-------- Dataset entries

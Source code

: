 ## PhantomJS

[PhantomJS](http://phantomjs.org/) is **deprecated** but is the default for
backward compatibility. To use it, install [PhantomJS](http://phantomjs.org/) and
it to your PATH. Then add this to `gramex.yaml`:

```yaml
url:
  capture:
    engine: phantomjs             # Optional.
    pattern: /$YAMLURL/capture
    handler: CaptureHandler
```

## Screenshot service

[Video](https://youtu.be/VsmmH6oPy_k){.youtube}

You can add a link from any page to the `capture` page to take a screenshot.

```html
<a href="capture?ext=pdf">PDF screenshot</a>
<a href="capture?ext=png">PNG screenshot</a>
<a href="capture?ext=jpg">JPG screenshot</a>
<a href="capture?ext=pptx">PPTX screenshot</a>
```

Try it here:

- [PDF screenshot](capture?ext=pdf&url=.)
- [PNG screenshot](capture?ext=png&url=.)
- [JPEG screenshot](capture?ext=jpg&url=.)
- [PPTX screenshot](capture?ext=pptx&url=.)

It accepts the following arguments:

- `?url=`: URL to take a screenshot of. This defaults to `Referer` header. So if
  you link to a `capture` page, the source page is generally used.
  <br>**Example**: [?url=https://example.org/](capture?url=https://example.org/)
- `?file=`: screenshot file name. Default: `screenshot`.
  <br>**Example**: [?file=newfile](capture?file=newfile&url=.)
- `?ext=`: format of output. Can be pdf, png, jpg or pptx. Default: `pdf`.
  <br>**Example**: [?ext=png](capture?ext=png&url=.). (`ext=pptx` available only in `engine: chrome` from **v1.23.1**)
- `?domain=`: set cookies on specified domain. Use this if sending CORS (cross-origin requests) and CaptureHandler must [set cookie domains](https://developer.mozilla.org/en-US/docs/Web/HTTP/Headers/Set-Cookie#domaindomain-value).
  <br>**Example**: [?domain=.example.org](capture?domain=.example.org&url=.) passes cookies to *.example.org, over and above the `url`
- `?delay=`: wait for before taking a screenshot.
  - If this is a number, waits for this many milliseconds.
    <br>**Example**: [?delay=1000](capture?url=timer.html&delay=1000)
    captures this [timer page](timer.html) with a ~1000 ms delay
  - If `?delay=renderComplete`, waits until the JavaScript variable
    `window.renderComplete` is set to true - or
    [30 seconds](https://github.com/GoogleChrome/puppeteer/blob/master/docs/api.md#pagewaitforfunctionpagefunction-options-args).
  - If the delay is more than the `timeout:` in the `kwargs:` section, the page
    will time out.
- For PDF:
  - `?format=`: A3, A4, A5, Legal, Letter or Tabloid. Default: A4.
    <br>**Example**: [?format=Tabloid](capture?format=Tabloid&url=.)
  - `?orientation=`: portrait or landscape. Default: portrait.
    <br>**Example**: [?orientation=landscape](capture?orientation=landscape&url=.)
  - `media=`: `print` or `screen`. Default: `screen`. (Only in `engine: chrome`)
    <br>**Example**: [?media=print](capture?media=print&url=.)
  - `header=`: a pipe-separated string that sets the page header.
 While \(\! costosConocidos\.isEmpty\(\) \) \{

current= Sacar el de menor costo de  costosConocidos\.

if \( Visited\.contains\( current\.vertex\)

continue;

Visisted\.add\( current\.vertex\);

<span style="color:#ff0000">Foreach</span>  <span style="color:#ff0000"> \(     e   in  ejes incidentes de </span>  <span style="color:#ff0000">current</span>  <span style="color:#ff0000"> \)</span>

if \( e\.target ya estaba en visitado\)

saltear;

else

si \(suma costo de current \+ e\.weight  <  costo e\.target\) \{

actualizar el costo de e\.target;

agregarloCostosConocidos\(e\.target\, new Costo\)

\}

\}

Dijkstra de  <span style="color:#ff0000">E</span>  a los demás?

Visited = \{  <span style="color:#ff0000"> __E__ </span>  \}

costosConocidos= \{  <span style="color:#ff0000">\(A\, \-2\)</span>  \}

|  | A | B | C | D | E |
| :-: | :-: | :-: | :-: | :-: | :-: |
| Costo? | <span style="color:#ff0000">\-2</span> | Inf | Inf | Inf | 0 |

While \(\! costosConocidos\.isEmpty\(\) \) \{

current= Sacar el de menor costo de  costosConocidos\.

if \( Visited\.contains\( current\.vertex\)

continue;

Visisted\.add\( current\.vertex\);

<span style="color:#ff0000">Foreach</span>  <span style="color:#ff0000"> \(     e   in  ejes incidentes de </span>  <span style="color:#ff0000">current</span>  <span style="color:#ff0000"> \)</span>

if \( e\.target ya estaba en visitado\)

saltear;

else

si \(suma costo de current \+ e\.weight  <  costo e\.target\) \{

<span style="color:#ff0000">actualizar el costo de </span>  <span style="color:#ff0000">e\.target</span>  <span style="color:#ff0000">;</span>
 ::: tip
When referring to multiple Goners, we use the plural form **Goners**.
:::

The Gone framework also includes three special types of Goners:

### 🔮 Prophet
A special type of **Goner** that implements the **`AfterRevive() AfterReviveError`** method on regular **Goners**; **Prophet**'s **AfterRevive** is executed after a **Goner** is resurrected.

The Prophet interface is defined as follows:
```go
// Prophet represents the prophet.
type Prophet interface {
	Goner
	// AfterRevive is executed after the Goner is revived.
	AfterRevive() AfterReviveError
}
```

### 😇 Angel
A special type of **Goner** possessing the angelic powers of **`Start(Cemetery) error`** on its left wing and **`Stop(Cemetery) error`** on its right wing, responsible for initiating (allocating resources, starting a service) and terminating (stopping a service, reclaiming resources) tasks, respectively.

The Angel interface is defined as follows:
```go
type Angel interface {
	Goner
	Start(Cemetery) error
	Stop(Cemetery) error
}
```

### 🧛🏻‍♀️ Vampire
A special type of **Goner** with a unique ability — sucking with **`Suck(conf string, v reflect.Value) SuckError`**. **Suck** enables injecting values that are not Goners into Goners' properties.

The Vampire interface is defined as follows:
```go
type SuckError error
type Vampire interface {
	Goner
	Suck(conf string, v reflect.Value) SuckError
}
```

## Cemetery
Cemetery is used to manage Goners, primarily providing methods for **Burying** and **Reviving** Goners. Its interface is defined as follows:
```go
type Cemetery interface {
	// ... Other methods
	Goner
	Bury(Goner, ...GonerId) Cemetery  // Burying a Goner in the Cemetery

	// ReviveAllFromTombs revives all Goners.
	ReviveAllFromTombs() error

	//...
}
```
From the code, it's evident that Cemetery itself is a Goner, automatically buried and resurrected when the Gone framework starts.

----------------

**Problem to work on:** The response has to contain every record shown above, unaltered and complete.

**Completed task:**
Source code

: ## PhantomJS

[PhantomJS](http://phantomjs.org/) is **deprecated** but is the default for
backward compatibility. To use it, install [PhantomJS](http://phantomjs.org/) and
it to your PATH. Then add this to `gramex.yaml`:

```yaml
url:
  capture:
    engine: phantomjs             # Optional.
    pattern: /$YAMLURL/capture
    handler: CaptureHandler
```

## Screenshot service

[Video](https://youtu.be/VsmmH6oPy_k){.youtube}

You can add a link from any page to the `capture` page to take a screenshot.

```html
<a href="capture?ext=pdf">PDF screenshot</a>
<a href="capture?ext=png">PNG screenshot</a>
<a href="capture?ext=jpg">JPG screenshot</a>
<a href="capture?ext=pptx">PPTX screenshot</a>
```

Try it here:

- [PDF screenshot](capture?ext=pdf&url=.)
- [PNG screenshot](capture?ext=png&url=.)
- [JPEG screenshot](capture?ext=jpg&url=.)
- [PPTX screenshot](capture?ext=pptx&url=.)

It accepts the following arguments:

- `?url=`: URL to take a screenshot of. This defaults to `Referer` header. So if
  you link to a `capture` page, the source page is generally used.
  <br>**Example**: [?url=https://example.org/](capture?url=https://example.org/)
- `?file=`: screenshot file name. Default: `screenshot`.
  <br>**Example**: [?file=newfile](capture?file=newfile&url=.)
- `?ext=`: format of output. Can be pdf, png, jpg or pptx. Default: `pdf`.
  <br>**Example**: [?ext=png](capture?ext=png&url=.). (`ext=pptx` available only in `engine: chrome` from **v1.23.1**)
- `?domain=`: set cookies on specified domain. Use this if sending CORS (cross-origin requests) and CaptureHandler must [set cookie domains](https://developer.mozilla.org/en-US/docs/Web/HTTP/Headers/Set-Cookie#domaindomain-value).
  <br>**Example**: [?domain=.example.org](capture?domain=.example.org&url=.) passes cookies to *.example.org, over and above the `url`
- `?delay=`: wait for before taking a screenshot.
  - If this is a number, waits for this many milliseconds.
    <br>**Example**: [?delay=1000](capture?url=timer.html&delay=1000)
    captures this [timer page](timer.html) with a ~1000 ms delay
  - If `?delay=renderComplete`, waits until the JavaScript variable
    `window.renderComplete` is set to true - or
    [30 seconds](https://github.com/GoogleChrome/puppeteer/blob/master/docs/api.md#pagewaitforfunctionpagefunction-options-args).
  - If the delay is more than the `timeout:` in the `kwargs:` section, the page
    will time out.
- For PDF:
  - `?format=`: A3, A4, A5, Legal, Letter or Tabloid. Default: A4.
    <br>**Example**: [?format=Tabloid](capture?format=Tabloid&url=.)
  - `?orientation=`: portrait or landscape. Default: portrait.
    <br>**Example**: [?orientation=landscape](capture?orientation=landscape&url=.)
  - `media=`: `print` or `screen`. Default: `screen`. (Only in `engine: chrome`)
    <br>**Example**: [?media=print](capture?media=print&url=.)
  - `header=`: a pipe-separated string that sets the page header.
 While \(\! costosConocidos\.isEmpty\(\) \) \{

current= Sacar el de menor costo de  costosConocidos\.

if \( Visited\.contains\( current\.vertex\)

continue;

Visisted\.add\( current\.vertex\);

<span style="color:#ff0000">Foreach</span>  <span style="color:#ff0000"> \(     e   in  ejes incidentes de </span>  <span style="color:#ff0000">current</span>  <span style="color:#ff0000"> \)</span>

if \( e\.target ya estaba en visitado\)

saltear;

else

si \(suma costo de current \+ e\.weight  <  costo e\.target\) \{

actualizar el costo de e\.target;

agregarloCostosConocidos\(e\.target\, new Costo\)

\}

\}

Dijkstra de  <span style="color:#ff0000">E</span>  a los demás?

Visited = \{  <span style="color:#ff0000"> __E__ </span>  \}

costosConocidos= \{  <span style="color:#ff0000">\(A\, \-2\)</span>  \}

|  | A | B | C | D | E |
| :-: | :-: | :-: | :-: | :-: | :-: |
| Costo? | <span style="color:#ff0000">\-2</span> | Inf | Inf | Inf | 0 |

While \(\! costosConocidos\.isEmpty\(\) \) \{

current= Sacar el de menor costo de  costosConocidos\.

if \( Visited\.contains\( current\.vertex\)

continue;

Visisted\.add\( current\.vertex\);

<span style="color:#ff0000">Foreach</span>  <span style="color:#ff0000"> \(     e   in  ejes incidentes de </span>  <span style="color:#ff0000">current</span>  <span style="color:#ff0000"> \)</span>

if \( e\.target ya estaba en visitado\)

saltear;

else

si \(suma costo de current \+ e\.weight  <  costo e\.target\) \{

<span style="color:#ff0000">actualizar el costo de </span>  <span style="color:#ff0000">e\.target</span>  <span style="color:#ff0000">;</span>
 ::: tip
When referring to multiple Goners, we use the plural form **Goners**.
:::

The Gone framework also includes three special types of Goners:

### 🔮 Prophet
A special type of **Goner** that implements the **`AfterRevive() AfterReviveError`** method on regular **Goners**; **Prophet**'s **AfterRevive** is executed after a **Goner** is resurrected.

The Prophet interface is defined as follows:
```go
// Prophet represents the prophet.
type Prophet interface {
	Goner
	// AfterRevive is executed after the Goner is revived.
	AfterRevive() AfterReviveError
}
```

### 😇 Angel
A special type of **Goner** possessing the angelic powers of **`Start(Cemetery) error`** on its left wing and **`Stop(Cemetery) error`** on its right wing, responsible for initiating (allocating resources, starting a service) and terminating (stopping a service, reclaiming resources) tasks, respectively.

The Angel interface is defined as follows:
```go
type Angel interface {
	Goner
	Start(Cemetery) error
	Stop(Cemetery) error
}
```

### 🧛🏻‍♀️ Vampire
A special type of **Goner** with a unique ability — sucking with **`Suck(conf string, v reflect.Value) SuckError`**. **Suck** enables injecting values that are not Goners into Goners' properties.

The Vampire interface is defined as follows:
```go
type SuckError error
type Vampire interface {
	Goner
	Suck(conf string, v reflect.Value) SuckError
}
```

## Cemetery
Cemetery is used to manage Goners, primarily providing methods for **Burying** and **Reviving** Goners. Its interface is defined as follows:
```go
type Cemetery interface {
	// ... Other methods
	Goner
	Bury(Goner, ...GonerId) Cemetery  // Burying a Goner in the Cemetery

	// ReviveAllFromTombs revives all Goners.
	ReviveAllFromTombs() error

	//...
}
```
From the code, it's evident that Cemetery itself is a Goner, automatically buried and resurrected when the Gone framework starts.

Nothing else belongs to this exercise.